In that same year of 1943, Monsanto’s
Dayton Laboratory began research work related to the chemistry
and metallurgy of polonium. This activity was known as the Dayton
Project. The Dayton site’s primary activity involved the
extraction of polonium (Po-210) from feedstock from Hanford to
fabricate atomic bomb irradiators. The initial work took place
at the Mound facility known as Unit I. Over time, due to the growth
of the project, it was moved to several different locations in
the Dayton, Ohio area. In 1946, it became evident that a permanent
polonium production facility was needed. The site selected for
the permanent production facility was Miamisburg, Ohio (Unit V).
The original facility, completed in May 1948, consisted of 14 buildings.
Polonium processing began in February 1949. During the early years
of the Dayton Project, Monsanto operated a separate facility for
the production of rocket propellant (Unit II). This facility
handled ammonium picrate and ammonium nitrate.
Mound production facility (Unit V) was involved in many areas of
research and production from 1949 through at least 1995 (when all
weapons related work was terminated). Some of the activities included:
Weapons Program – Activities
associated with the weapons program included: research; development
and production of detonators; timers, transducers and switches;
and nuclear components.
Stable Isotope Program – The
major efforts conducted within this program included: development
of isotope separation methods for biomedical applications; molecular
science research; and isotope separation research and development.

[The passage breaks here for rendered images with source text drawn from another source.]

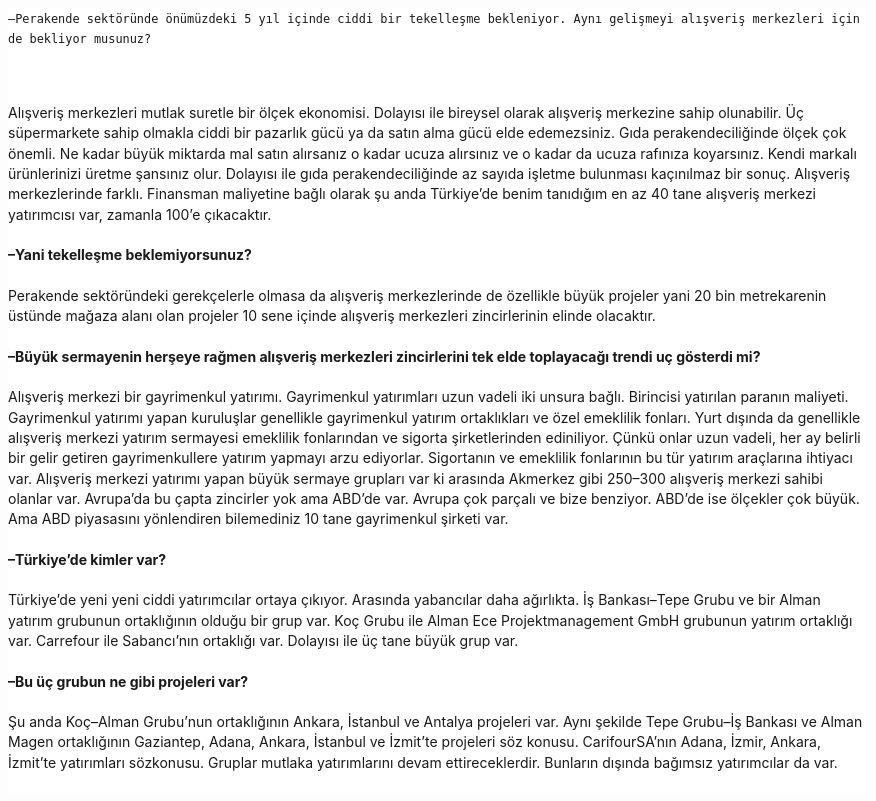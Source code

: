     –Perakende sektöründe önümüzdeki 5 yıl içinde ciddi bir tekelleşme bekleniyor. Aynı gelişmeyi alışveriş merkezleri için de bekliyor musunuz?
   </b>
   <br/>
   <br/>
   Alışveriş merkezleri mutlak suretle bir ölçek ekonomisi. Dolayısı ile bireysel olarak alışveriş merkezine sahip olunabilir. Üç süpermarkete sahip olmakla ciddi bir pazarlık gücü ya da satın alma gücü elde edemezsiniz. Gıda perakendeciliğinde ölçek çok önemli. Ne kadar büyük miktarda mal satın alırsanız o kadar ucuza alırsınız ve o kadar da ucuza rafınıza koyarsınız. Kendi markalı ürünlerinizi üretme şansınız olur. Dolayısı ile gıda perakendeciliğinde az sayıda işletme bulunması kaçınılmaz bir sonuç. Alışveriş merkezlerinde farklı. Finansman maliyetine bağlı olarak şu anda Türkiye’de benim tanıdığım en az 40 tane alışveriş merkezi yatırımcısı var,  zamanla 100’e çıkacaktır.
   <br/>
   <br/>
   <b>
    –Yani tekelleşme beklemiyorsunuz?
   </b>
   <br/>
   <br/>
   Perakende sektöründeki gerekçelerle olmasa da alışveriş merkezlerinde de özellikle büyük projeler yani 20 bin metrekarenin üstünde mağaza alanı olan projeler 10 sene içinde alışveriş merkezleri zincirlerinin elinde olacaktır.
   <br/>
   <br/>
   <b>
    –Büyük sermayenin herşeye rağmen alışveriş merkezleri zincirlerini tek elde toplayacağı trendi uç gösterdi mi?
   </b>
   <br/>
   <br/>
   Alışveriş merkezi bir gayrimenkul yatırımı. Gayrimenkul yatırımları uzun vadeli iki unsura bağlı. Birincisi yatırılan paranın maliyeti. Gayrimenkul yatırımı yapan kuruluşlar genellikle gayrimenkul yatırım ortaklıkları ve özel emeklilik fonları. Yurt dışında da genellikle alışveriş merkezi yatırım sermayesi emeklilik fonlarından ve sigorta şirketlerinden ediniliyor. Çünkü onlar uzun vadeli, her ay belirli bir gelir getiren gayrimenkullere yatırım yapmayı arzu ediyorlar. Sigortanın ve emeklilik fonlarının bu tür yatırım araçlarına ihtiyacı var. Alışveriş merkezi yatırımı yapan büyük sermaye grupları var ki arasında Akmerkez gibi 250–300 alışveriş merkezi sahibi olanlar var. Avrupa’da bu çapta zincirler yok ama ABD’de var. Avrupa çok parçalı ve bize benziyor. ABD’de ise ölçekler çok büyük. Ama ABD piyasasını yönlendiren bilemediniz 10 tane gayrimenkul şirketi var.
   <br/>
   <br/>
   <b>
    –Türkiye’de kimler var?
   </b>
   <br/>
   <br/>
   Türkiye’de yeni yeni ciddi yatırımcılar ortaya çıkıyor. Arasında yabancılar daha ağırlıkta. İş Bankası–Tepe Grubu ve bir Alman yatırım grubunun ortaklığının olduğu bir grup var. Koç Grubu ile Alman Ece Projektmanagement GmbH grubunun yatırım ortaklığı var. Carrefour ile Sabancı’nın ortaklığı var. Dolayısı ile üç tane büyük grup var.
   <br/>
   <br/>
   <b>
    –Bu üç grubun ne gibi projeleri var?
   </b>
   <br/>
   <br/>
   Şu anda Koç–Alman Grubu’nun ortaklığının Ankara, İstanbul ve Antalya projeleri var. Aynı şekilde Tepe Grubu–İş Bankası ve Alman Magen ortaklığının Gaziantep, Adana, Ankara, İstanbul ve İzmit’te projeleri söz konusu. CarifourSA’nın Adana, İzmir, Ankara, İzmit’te yatırımları sözkonusu. Gruplar mutlaka yatırımlarını devam ettireceklerdir. Bunların dışında bağımsız yatırımcılar da var.
   <br/>
   <br/>
  </font>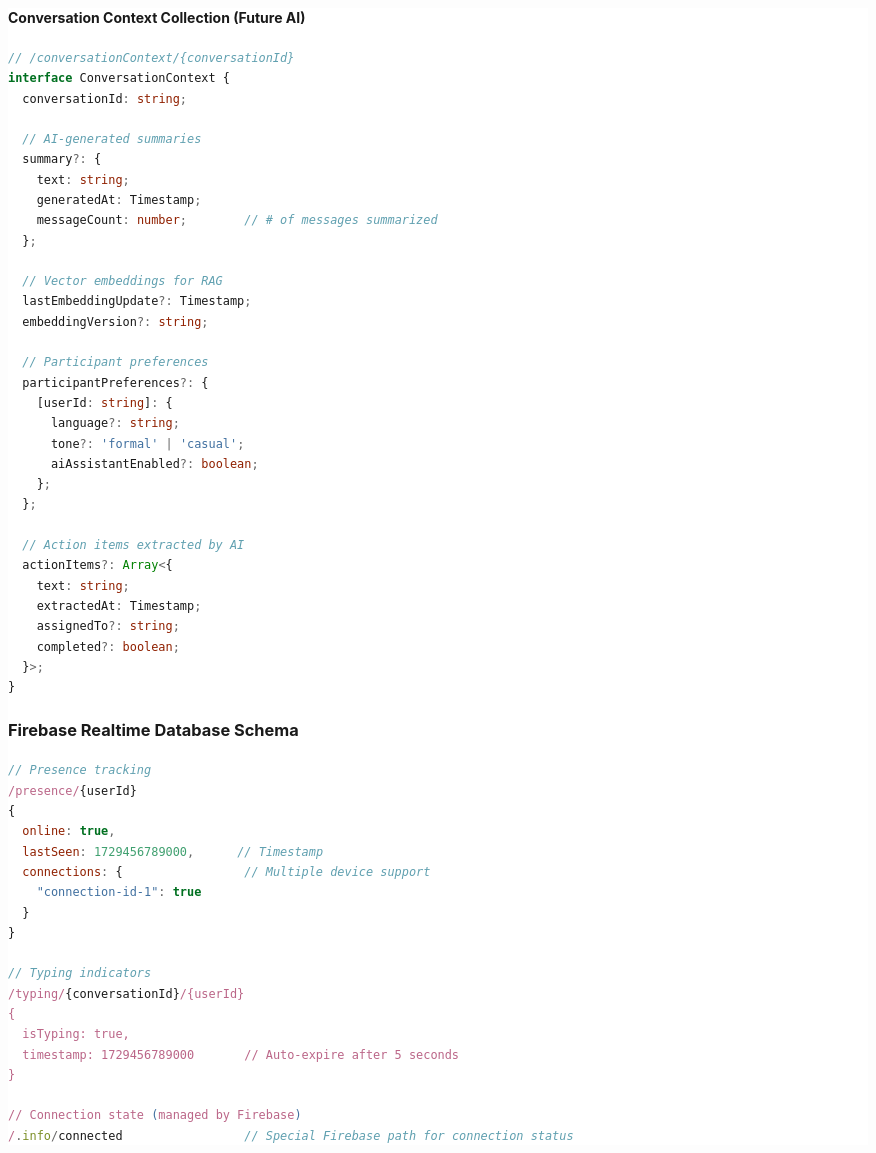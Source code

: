 #### Conversation Context Collection (Future AI)
```typescript
// /conversationContext/{conversationId}
interface ConversationContext {
  conversationId: string;
  
  // AI-generated summaries
  summary?: {
    text: string;
    generatedAt: Timestamp;
    messageCount: number;        // # of messages summarized
  };
  
  // Vector embeddings for RAG
  lastEmbeddingUpdate?: Timestamp;
  embeddingVersion?: string;
  
  // Participant preferences
  participantPreferences?: {
    [userId: string]: {
      language?: string;
      tone?: 'formal' | 'casual';
      aiAssistantEnabled?: boolean;
    };
  };
  
  // Action items extracted by AI
  actionItems?: Array<{
    text: string;
    extractedAt: Timestamp;
    assignedTo?: string;
    completed?: boolean;
  }>;
}
```

### Firebase Realtime Database Schema

```javascript
// Presence tracking
/presence/{userId}
{
  online: true,
  lastSeen: 1729456789000,      // Timestamp
  connections: {                 // Multiple device support
    "connection-id-1": true
  }
}

// Typing indicators
/typing/{conversationId}/{userId}
{
  isTyping: true,
  timestamp: 1729456789000       // Auto-expire after 5 seconds
}

// Connection state (managed by Firebase)
/.info/connected                 // Special Firebase path for connection status
```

Tritium Recovery Program – The
Mound Plant received tritium-containing scrap materials from
other DOE sites, which it recovered and purified for future use.
The Mound site became a closure site in 2006, and is now known as the Miamisburg Closure Project. The Project receives approximately $90 million annually to clean up the 306 acre Mound site. The current
workforce includes DOE and CH2M Hill Mound, Inc. Past
contractors included: Monsanto Research,
Inc. 1947-1988; EG&G, 1988-1997; Babcock and Wilcox 1997-2003.